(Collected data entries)
= = = = = = =

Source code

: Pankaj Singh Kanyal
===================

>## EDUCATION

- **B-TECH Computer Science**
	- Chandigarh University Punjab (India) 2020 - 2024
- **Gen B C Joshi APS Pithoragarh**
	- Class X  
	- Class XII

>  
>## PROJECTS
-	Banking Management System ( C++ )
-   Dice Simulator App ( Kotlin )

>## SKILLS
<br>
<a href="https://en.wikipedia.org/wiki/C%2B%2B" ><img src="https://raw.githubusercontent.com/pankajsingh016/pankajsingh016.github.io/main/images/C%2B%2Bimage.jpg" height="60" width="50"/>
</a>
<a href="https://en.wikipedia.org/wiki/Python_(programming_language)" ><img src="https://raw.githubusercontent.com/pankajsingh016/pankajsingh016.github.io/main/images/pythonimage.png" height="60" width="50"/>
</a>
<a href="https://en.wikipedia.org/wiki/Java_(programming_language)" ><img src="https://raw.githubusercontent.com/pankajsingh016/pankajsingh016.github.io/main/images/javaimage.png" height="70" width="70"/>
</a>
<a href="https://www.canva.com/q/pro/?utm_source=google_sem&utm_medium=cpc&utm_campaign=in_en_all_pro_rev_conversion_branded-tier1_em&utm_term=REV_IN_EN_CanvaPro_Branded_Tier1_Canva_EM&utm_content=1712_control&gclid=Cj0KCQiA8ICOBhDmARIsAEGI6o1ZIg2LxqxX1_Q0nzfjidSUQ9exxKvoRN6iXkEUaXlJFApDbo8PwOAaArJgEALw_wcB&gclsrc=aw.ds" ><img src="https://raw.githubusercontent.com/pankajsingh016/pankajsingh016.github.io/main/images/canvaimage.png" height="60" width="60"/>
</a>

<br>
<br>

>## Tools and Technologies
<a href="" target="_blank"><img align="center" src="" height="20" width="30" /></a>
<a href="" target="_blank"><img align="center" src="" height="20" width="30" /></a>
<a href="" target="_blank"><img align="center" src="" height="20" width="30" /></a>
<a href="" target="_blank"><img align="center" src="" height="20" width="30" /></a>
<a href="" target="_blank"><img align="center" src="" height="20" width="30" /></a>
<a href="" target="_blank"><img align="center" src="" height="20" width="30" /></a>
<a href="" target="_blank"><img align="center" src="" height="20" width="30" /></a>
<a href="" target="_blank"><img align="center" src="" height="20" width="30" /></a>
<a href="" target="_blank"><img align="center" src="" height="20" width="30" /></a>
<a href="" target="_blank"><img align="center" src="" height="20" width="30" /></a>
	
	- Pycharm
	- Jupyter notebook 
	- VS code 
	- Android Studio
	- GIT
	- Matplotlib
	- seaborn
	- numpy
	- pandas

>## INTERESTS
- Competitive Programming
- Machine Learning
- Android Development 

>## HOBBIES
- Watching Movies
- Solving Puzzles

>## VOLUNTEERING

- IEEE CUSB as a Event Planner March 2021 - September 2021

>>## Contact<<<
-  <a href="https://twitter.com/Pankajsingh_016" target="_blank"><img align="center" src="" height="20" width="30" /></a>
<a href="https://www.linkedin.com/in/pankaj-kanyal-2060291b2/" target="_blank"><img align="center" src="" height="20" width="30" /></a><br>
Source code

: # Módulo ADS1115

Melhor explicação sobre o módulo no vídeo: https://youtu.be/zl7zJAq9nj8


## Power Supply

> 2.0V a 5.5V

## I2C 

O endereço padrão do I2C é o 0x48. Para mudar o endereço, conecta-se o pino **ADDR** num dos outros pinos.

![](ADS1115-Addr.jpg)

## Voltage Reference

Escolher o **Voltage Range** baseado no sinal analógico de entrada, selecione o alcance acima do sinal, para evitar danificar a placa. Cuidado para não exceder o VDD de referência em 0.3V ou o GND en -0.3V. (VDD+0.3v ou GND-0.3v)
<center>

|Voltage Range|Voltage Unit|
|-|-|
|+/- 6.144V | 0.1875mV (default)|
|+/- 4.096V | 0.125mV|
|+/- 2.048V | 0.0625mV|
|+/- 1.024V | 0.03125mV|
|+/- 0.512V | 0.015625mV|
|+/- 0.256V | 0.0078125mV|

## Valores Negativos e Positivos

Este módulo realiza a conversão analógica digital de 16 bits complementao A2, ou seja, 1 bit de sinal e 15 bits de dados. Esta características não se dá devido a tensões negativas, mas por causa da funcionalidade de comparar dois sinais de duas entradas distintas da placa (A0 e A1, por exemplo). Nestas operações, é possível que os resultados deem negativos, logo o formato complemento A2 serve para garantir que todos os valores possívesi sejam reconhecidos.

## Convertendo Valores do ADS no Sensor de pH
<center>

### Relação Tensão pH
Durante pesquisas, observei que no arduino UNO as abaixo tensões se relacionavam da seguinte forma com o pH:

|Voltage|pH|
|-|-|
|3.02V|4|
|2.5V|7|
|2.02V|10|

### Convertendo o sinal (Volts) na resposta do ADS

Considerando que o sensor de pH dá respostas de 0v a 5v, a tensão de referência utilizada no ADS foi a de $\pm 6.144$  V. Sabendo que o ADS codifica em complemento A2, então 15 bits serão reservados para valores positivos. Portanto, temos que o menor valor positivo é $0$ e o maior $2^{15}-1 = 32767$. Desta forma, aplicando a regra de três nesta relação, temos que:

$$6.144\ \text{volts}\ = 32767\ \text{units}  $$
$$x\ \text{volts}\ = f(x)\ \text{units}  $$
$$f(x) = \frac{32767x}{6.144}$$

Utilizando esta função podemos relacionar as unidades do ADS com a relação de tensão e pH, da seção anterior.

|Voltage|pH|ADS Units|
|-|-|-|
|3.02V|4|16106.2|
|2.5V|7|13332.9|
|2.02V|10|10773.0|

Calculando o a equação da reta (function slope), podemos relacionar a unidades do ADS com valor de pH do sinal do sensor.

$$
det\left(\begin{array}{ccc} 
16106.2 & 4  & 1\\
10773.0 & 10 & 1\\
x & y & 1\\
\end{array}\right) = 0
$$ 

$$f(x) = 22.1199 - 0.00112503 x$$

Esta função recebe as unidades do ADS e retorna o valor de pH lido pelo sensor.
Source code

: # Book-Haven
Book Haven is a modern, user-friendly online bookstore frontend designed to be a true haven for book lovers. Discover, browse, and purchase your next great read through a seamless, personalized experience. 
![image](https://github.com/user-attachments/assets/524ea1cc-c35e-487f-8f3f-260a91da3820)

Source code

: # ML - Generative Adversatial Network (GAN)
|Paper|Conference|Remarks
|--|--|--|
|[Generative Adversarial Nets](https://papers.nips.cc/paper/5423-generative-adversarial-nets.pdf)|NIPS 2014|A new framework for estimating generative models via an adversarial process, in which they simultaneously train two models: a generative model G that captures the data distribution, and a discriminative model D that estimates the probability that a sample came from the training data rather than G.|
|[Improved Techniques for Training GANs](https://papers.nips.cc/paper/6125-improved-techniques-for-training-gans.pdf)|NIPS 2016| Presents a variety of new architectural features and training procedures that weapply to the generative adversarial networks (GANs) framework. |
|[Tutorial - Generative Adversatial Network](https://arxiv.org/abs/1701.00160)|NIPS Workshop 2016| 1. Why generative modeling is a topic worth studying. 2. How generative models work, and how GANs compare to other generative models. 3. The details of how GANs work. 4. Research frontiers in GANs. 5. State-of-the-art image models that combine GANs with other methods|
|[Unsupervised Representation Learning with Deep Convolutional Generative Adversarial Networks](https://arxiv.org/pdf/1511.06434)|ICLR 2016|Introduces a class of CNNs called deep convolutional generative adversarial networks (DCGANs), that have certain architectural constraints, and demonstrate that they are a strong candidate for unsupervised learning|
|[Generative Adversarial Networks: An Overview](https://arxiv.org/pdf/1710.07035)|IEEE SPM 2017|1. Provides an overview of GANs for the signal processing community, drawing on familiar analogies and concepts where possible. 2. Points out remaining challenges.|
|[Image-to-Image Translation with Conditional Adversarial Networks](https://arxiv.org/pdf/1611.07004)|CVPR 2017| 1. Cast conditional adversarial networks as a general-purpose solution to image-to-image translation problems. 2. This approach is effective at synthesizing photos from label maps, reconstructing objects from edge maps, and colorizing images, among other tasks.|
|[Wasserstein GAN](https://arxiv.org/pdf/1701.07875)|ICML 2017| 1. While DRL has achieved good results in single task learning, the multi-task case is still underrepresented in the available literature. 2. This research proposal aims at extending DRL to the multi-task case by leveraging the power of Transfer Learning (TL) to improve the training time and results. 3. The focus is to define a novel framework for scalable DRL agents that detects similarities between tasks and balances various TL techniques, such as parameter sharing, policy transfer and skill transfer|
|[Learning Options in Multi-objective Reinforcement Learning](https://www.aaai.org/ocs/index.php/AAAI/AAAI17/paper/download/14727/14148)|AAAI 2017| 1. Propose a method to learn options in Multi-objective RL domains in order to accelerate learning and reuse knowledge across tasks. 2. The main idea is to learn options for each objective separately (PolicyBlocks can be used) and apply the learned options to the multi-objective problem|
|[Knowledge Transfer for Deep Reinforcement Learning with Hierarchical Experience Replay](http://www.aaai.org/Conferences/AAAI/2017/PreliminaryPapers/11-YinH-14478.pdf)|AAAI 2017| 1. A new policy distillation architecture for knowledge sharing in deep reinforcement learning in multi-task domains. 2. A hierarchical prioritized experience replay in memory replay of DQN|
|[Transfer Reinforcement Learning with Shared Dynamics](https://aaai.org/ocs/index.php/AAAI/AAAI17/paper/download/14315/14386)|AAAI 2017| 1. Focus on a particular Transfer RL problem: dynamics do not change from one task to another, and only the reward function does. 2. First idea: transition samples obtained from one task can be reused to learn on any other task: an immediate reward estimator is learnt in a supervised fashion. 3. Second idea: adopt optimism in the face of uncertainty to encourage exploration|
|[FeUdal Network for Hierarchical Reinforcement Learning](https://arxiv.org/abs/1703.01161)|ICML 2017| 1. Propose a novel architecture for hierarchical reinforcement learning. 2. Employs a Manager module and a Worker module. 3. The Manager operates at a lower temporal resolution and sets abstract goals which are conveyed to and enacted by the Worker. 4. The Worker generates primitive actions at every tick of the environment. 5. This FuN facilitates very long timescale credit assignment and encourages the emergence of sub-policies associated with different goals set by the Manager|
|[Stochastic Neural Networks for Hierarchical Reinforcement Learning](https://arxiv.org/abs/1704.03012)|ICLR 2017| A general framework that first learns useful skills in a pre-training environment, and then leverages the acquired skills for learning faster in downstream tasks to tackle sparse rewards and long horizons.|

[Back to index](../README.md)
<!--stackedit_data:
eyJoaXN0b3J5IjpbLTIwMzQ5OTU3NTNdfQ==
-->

= = = = = = =

What the task requires: Going through the entries above, show each line that contains "general".

The answer:
|[Image-to-Image Translation with Conditional Adversarial Networks](https://arxiv.org/pdf/1611.07004)|CVPR 2017| 1. Cast conditional adversarial networks as a general-purpose solution to image-to-image translation problems. 2. This approach is effective at synthesizing photos from label maps, reconstructing objects from edge maps, and colorizing images, among other tasks.|
|[Stochastic Neural Networks for Hierarchical Reinforcement Learning](https://arxiv.org/abs/1704.03012)|ICLR 2017| A general framework that first learns useful skills in a pre-training environment, and then leverages the acquired skills for learning faster in downstream tasks to tackle sparse rewards and long horizons.|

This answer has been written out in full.